Support from GC Business Growth Hub’s innovation team helped Ashton-based chemical manufacturers Lankem to test and develop a new fuel additive that reduces dangerous emissions from diesel engines.
Our innovation specialists are here to help identify new opportunities and overcome common issues, accelerating the time it takes to bring new products or services to market.
Lankem specialises in developing and manufacturing surfactants, products which can break down the interface between water and oils and dirt, holding them in suspension and allowing them to be removed. The company works with sectors that include agriculture, industrial cleaning and metal working.
Through its own product development Lankem identified that one of its commodities might affect harmful particulate emissions from diesel combustion. These particulates are small enough to be suspended in the air and when inhaled can cause major respiratory problems. The dangerous effects from diesel emissions are well documented and are a major issue around the world.
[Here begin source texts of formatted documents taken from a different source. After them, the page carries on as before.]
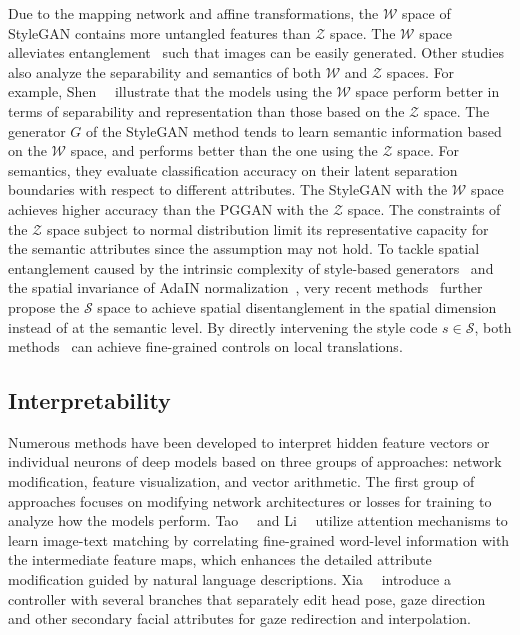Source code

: Due to the mapping network and affine transformations, the $\mathcal{W}$ space of StyleGAN contains more untangled features than $\mathcal{Z}$ space. 
The $\mathcal{W}$ space alleviates entanglement~\cite{karras2019style} such that images can be easily generated. 
Other studies also analyze the separability and semantics of both $\mathcal{W}$ and $\mathcal{Z}$ spaces.
For example, Shen~\etal~\cite{shen2020interpreting} illustrate that the models using the $\mathcal{W}$ space perform better in terms of separability and representation than those based on the $\mathcal{Z}$ space.
The generator $G$ of the StyleGAN method tends to learn semantic information based on the $\mathcal{W}$ space, and performs better than the one using the $\mathcal{Z}$ space.
For semantics, they evaluate classification accuracy on their latent separation boundaries with respect to different attributes.
The StyleGAN with the $\mathcal{W}$ space achieves higher accuracy than the PGGAN with the $\mathcal{Z}$ space.  
The constraints of the $\mathcal{Z}$ space subject to normal distribution limit its representative capacity for the semantic attributes since the assumption may not hold. 
To tackle spatial entanglement caused by the intrinsic complexity of style-based generators~\cite{karras2019style} and the spatial invariance of AdaIN normalization~\cite{huang2017adain}, very recent methods~\cite{liu2020style,wu2020stylespace} further propose the $\mathcal{S}$ space to achieve spatial disentanglement in the spatial dimension instead of at the semantic level. 
By directly intervening the style code $s \in \mathcal{S}$, both methods~\cite{liu2020style,wu2020stylespace} can achieve fine-grained controls on local translations.

\subsection{Interpretability}
Numerous methods have been developed to interpret hidden feature vectors or individual neurons of deep models based on three groups of approaches: network modification, feature visualization, and vector arithmetic.
The first group of approaches focuses on modifying network architectures or losses for training to analyze how the models perform. 
Tao~\etal~\cite{Tao18attngan} and Li~\etal~\cite{li2019control,li2020manigan} utilize attention mechanisms to learn image-text matching by correlating fine-grained word-level information with the intermediate feature maps, which enhances the detailed attribute modification guided by natural language descriptions.
Xia~\etal~\cite{xia2020gaze} introduce a controller with several branches that separately edit head pose, gaze direction and other secondary facial attributes for gaze redirection and interpolation.

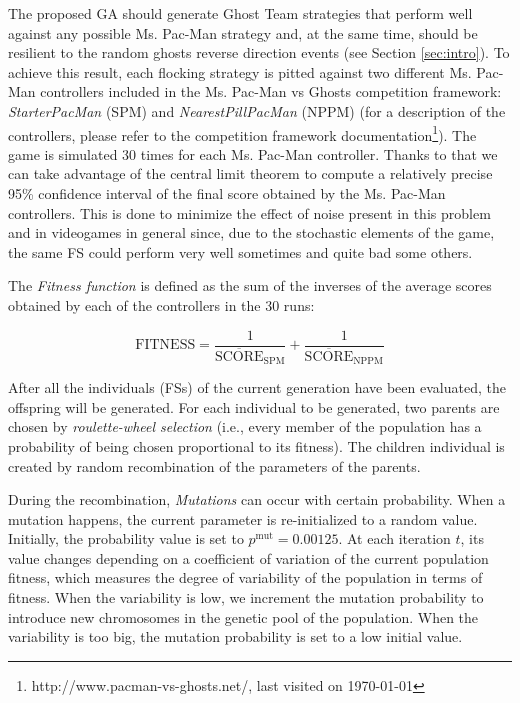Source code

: \documentclass[a4paper]{llncs}
\begin{document}
The proposed GA should generate Ghost Team strategies that perform well against any possible Ms. Pac-Man strategy and, at the same time, should be resilient to the random ghosts reverse direction events (see Section \ref{sec:intro}). To achieve this result, each flocking strategy is pitted against two different Ms. Pac-Man controllers included in the Ms. Pac-Man vs Ghosts competition framework: \textit{StarterPacMan} (SPM) and \textit{NearestPillPacMan} (NPPM) (for a description of the controllers, please refer to the competition framework documentation\footnote{http://www.pacman-vs-ghosts.net/, last visited on {\today}}). The game is simulated 30 times for each Ms. Pac-Man
controller. Thanks to that we can take advantage of the central limit
theorem to compute a relatively precise 95\% confidence interval of
the final score obtained by the Ms. Pac-Man controllers. This is done to minimize the effect of noise present in this problem and in videogames in general \cite{Mora12} since, due to the stochastic elements of the game, the same FS could perform very well sometimes and quite bad some others. 

The \textit{Fitness function} is defined as the sum of the inverses of the average scores obtained by each of the controllers in the 30 runs:

\begin{small}
\begin{equation}
\mathrm{FITNESS} = \frac{1}{\overline{\mathrm{SCORE}}_\mathrm{SPM}} + \frac{1}{\overline{\mathrm{SCORE}}_\mathrm{NPPM}}
\end{equation}
\end{small}

After all the individuals (FSs) of the current generation have been evaluated, the offspring will be generated. For each individual to be generated, two parents are chosen by \textit{roulette-wheel selection}  (i.e., every member of the population has a probability of being chosen proportional to its fitness). The children individual is created by random recombination of the parameters of the parents.

During the recombination, \textit{Mutations} can occur with certain probability. When a mutation happens, the current parameter is re-initialized to a random value. Initially, the probability value is set to $p^\mathrm{mut} =
0.00125$. At each iteration $t$, its value changes depending on a coefficient of variation of the current population fitness, which measures the degree of variability of the population in terms of fitness. When the variability is low, we increment the mutation probability to introduce new chromosomes in the genetic pool of the population. When the variability is too big, the mutation probability is set to a low initial value.
\end{document}
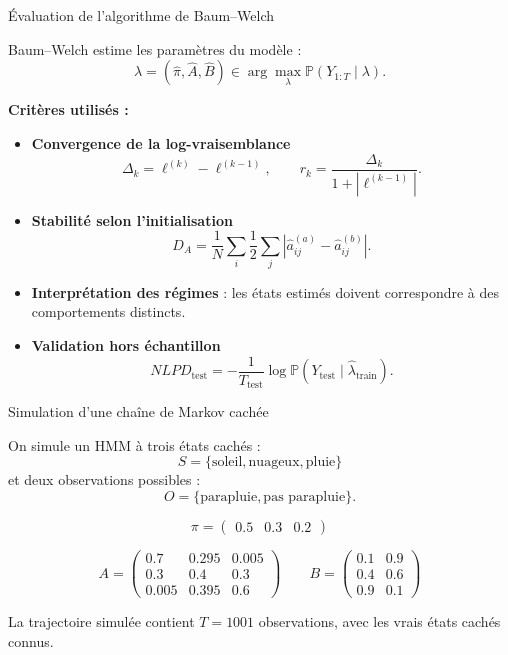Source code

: \documentclass{beamer}
\begin{document}
\begin{frame}{Évaluation de l'algorithme de Baum--Welch}

\small

Baum--Welch estime les paramètres du modèle :
\[
\widehat{\lambda}
=
(\widehat{\pi},\widehat{A},\widehat{B})
\in
\arg\max_{\lambda}
\mathbb{P}(Y_{1:T}\mid \lambda).
\]

\vspace{0.25cm}

\textbf{Critères utilisés :}

\begin{itemize}
    \item \textbf{Convergence de la log-vraisemblance}
    \[
    \Delta_k=\ell^{(k)}-\ell^{(k-1)},
    \qquad
    r_k=
    \frac{\Delta_k}{1+|\ell^{(k-1)}|}.
    \]

    \item \textbf{Stabilité selon l'initialisation}
    \[
    D_A=
    \frac{1}{N}\sum_i
    \frac{1}{2}\sum_j
    |\widehat a_{ij}^{(a)}-\widehat a_{ij}^{(b)}|.
    \]

    \item \textbf{Interprétation des régimes} : les états estimés doivent correspondre à des comportements distincts.

    \item \textbf{Validation hors échantillon}
    \[
    NLPD_{\text{test}}
    =
    -\frac{1}{T_{\text{test}}}
    \log \mathbb{P}(Y_{\text{test}}\mid \widehat{\lambda}_{\text{train}}).
    \]
\end{itemize}

\end{frame}


\begin{frame}{Simulation d'une chaîne de Markov cachée}

\small

On simule un HMM à trois états cachés :
\[
S=\{\text{soleil},\text{nuageux},\text{pluie}\}
\]
et deux observations possibles :
\[
O=\{\text{parapluie},\text{pas parapluie}\}.
\]

\vspace{0.25cm}

\[
\pi=
\begin{pmatrix}
0.5 & 0.3 & 0.2
\end{pmatrix}
\]

\[
A=
\begin{pmatrix}
0.7 & 0.295 & 0.005 \\
0.3 & 0.4 & 0.3 \\
0.005 & 0.395 & 0.6
\end{pmatrix}
\qquad
B=
\begin{pmatrix}
0.1 & 0.9 \\
0.4 & 0.6 \\
0.9 & 0.1
\end{pmatrix}
\]

\vspace{0.2cm}

La trajectoire simulée contient \(T=1001\) observations, avec les vrais états cachés connus.

\end{frame}
\end{document}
If the product could be developed and proven, it could have a major impact on both the company and the environment.
“This was a new area for us,” explains sales director Sean Hodgkinson. “We knew we were onto something new, and were confident we had developed a product that could have a major impact on harmful emissions from diesel fuels, but we needed to test it and prove it, and that’s where we needed support.”
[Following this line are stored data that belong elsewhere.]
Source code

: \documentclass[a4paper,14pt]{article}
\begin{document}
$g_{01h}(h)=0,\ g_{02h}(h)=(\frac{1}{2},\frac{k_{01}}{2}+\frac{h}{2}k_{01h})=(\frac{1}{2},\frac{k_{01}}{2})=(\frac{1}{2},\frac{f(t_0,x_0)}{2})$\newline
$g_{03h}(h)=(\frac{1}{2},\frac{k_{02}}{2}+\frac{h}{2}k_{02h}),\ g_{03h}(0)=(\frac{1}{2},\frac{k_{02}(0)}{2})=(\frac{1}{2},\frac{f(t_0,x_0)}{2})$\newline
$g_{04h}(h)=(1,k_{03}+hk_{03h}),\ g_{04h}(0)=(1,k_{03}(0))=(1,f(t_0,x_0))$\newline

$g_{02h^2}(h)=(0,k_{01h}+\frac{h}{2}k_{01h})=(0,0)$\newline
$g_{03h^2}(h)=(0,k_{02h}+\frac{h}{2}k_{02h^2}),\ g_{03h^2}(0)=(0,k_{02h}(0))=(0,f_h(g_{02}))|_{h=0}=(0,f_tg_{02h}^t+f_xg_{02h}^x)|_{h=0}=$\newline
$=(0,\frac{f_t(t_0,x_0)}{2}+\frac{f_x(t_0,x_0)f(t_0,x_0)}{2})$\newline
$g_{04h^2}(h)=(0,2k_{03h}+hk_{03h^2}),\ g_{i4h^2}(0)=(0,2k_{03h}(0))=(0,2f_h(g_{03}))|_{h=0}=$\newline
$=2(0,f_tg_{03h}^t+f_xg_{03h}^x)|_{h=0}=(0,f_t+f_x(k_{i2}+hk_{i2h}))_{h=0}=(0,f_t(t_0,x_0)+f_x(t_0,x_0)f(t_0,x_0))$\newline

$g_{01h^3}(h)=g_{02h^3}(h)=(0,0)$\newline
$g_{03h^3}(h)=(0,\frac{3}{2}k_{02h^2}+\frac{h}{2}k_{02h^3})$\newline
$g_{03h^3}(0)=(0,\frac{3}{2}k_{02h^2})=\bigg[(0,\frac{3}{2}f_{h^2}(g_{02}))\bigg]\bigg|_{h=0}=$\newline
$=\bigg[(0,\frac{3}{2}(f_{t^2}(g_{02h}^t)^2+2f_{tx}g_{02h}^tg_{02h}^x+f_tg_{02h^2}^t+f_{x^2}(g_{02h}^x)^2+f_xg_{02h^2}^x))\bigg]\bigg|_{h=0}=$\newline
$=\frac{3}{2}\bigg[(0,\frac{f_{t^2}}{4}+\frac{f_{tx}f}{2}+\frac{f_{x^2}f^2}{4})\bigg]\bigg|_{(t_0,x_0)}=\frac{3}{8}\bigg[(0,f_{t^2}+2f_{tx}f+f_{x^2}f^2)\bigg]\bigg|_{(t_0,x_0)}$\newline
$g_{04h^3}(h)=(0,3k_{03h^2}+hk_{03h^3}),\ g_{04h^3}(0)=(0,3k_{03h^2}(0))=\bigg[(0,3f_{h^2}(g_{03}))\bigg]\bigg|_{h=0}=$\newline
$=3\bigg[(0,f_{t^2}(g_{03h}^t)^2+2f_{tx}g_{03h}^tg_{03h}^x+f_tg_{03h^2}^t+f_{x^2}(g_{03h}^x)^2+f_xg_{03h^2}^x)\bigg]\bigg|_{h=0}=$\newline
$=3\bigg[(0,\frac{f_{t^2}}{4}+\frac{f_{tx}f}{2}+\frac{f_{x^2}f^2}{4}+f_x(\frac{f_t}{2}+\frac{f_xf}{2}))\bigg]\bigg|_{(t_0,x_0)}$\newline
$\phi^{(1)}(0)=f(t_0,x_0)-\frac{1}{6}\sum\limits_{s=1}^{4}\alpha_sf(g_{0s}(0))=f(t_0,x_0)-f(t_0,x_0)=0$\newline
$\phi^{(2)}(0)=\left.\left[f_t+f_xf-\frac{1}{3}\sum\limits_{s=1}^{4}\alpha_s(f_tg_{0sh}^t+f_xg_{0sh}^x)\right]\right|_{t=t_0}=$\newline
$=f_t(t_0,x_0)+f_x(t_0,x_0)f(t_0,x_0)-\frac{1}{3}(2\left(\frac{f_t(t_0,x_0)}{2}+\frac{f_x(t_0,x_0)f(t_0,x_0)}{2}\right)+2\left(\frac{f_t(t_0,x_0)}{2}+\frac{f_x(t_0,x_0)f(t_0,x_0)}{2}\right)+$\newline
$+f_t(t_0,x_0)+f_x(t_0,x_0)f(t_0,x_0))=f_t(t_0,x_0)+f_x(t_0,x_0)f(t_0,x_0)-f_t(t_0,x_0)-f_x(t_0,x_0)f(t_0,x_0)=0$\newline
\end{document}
The Hub’s innovation team has a strong working relationship with all four of the region’s universities, and circulated a draft collaboration project to gauge interest in Lankem’s new additive.
The University of Manchester came forward to offer their expertise and launched a six-month research and testing project which focused on the extent to which harmful particles were reduced, and also the effect the additive had on engine performance.
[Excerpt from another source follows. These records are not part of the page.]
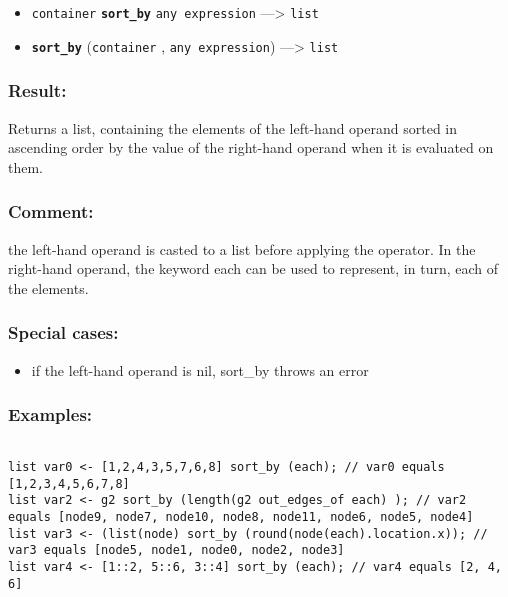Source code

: \documentclass[]{book}
\providecommand{\tightlist}{%
  \setlength{\itemsep}{0pt}\setlength{\parskip}{0pt}}
\theoremstyle{definition}
\theoremstyle{definition}
\theoremstyle{definition}
\theoremstyle{remark}
\begin{document}
\begin{itemize}
\tightlist
\item
  \texttt{container} \textbf{\texttt{sort\_by}} \texttt{any\ expression}
  ---\textgreater{} \texttt{list}
\item
  \textbf{\texttt{sort\_by}} (\texttt{container} ,
  \texttt{any\ expression}) ---\textgreater{} \texttt{list}
\end{itemize}

\subsubsection{Result:}\label{result-470}

Returns a list, containing the elements of the left-hand operand sorted
in ascending order by the value of the right-hand operand when it is
evaluated on them.

\subsubsection{Comment:}\label{comment-89}

the left-hand operand is casted to a list before applying the operator.
In the right-hand operand, the keyword each can be used to represent, in
turn, each of the elements.

\subsubsection{Special cases:}\label{special-cases-124}

\begin{itemize}
\tightlist
\item
  if the left-hand operand is nil, sort\_by throws an error
\end{itemize}

\subsubsection{Examples:}\label{examples-339}

\begin{verbatim}
 
list var0 <- [1,2,4,3,5,7,6,8] sort_by (each); // var0 equals [1,2,3,4,5,6,7,8] 
list var2 <- g2 sort_by (length(g2 out_edges_of each) ); // var2 equals [node9, node7, node10, node8, node11, node6, node5, node4] 
list var3 <- (list(node) sort_by (round(node(each).location.x)); // var3 equals [node5, node1, node0, node2, node3] 
list var4 <- [1::2, 5::6, 3::4] sort_by (each); // var4 equals [2, 4, 6]
\end{verbatim}
\end{document}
The research used the University’s testing facilities and Lankem was also given the opportunity to test the product in collaboration with the transport department at Tameside Metropolitan Borough Council, which helped to identify the best route forward with the product.
“As a result of the testing, we now have a much better understanding of the chemistry and impact of the fuel additive,” adds Sean. “It became clear that rather than using it in the automotive industry, it would be more effective used in larger engines, such as those used by ships and tankers. So, through the links we’ve made at the University of Manchester, we’re now working with experts at Southampton University, who have experience of shipping and marine technology.”
The development has helped to safeguard all 21 jobs at Lankem.
And Sean adds: “The project has allowed knowledge and research from the University to be transferred into the skill base of the company, and hopefully it’s just the first of many collaborations.”